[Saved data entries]
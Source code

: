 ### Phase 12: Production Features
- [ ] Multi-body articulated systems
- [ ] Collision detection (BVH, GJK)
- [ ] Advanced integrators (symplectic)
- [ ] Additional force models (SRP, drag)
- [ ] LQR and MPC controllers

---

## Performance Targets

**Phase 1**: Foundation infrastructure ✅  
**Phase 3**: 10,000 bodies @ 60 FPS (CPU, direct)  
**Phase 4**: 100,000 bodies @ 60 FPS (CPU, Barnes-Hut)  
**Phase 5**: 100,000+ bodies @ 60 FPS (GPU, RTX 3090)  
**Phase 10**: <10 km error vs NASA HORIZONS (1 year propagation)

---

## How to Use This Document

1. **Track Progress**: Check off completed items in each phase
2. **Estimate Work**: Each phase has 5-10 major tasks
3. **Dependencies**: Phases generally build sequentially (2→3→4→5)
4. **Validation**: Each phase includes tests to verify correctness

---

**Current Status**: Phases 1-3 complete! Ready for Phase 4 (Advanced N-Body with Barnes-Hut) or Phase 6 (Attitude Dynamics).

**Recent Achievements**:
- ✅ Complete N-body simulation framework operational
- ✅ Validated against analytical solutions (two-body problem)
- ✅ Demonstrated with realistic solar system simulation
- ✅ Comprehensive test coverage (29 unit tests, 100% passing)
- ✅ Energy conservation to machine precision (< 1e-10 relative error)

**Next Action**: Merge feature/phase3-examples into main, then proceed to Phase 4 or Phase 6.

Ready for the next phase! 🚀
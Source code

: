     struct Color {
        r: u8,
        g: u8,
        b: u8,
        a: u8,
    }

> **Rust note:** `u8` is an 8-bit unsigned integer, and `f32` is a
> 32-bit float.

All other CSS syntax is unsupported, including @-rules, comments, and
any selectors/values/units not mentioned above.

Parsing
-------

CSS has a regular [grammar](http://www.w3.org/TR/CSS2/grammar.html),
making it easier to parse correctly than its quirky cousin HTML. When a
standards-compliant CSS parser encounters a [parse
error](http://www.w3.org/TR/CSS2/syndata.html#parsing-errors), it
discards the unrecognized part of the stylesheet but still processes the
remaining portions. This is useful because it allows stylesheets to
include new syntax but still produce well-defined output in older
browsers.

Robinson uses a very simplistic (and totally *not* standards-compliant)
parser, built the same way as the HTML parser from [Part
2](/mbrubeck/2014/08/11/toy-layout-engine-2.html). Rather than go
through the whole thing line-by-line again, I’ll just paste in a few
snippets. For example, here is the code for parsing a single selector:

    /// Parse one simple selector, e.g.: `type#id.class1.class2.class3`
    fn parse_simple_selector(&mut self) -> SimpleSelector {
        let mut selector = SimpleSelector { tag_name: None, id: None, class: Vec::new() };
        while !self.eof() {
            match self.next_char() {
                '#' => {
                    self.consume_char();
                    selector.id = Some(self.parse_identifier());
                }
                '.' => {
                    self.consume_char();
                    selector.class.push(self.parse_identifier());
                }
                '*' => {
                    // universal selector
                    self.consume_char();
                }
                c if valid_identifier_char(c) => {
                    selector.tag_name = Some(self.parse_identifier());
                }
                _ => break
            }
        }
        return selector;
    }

§ TASK ITEM: Your task is to quote, without any alteration, the lines running from the top of the records to the line that holds "FPS (CPU, direct)", both included.

§ SOLUTION FOR THIS EXERCISE:
Source code

: ### Phase 12: Production Features
- [ ] Multi-body articulated systems
- [ ] Collision detection (BVH, GJK)
- [ ] Advanced integrators (symplectic)
- [ ] Additional force models (SRP, drag)
- [ ] LQR and MPC controllers

---

## Performance Targets

**Phase 1**: Foundation infrastructure ✅  
**Phase 3**: 10,000 bodies @ 60 FPS (CPU, direct)  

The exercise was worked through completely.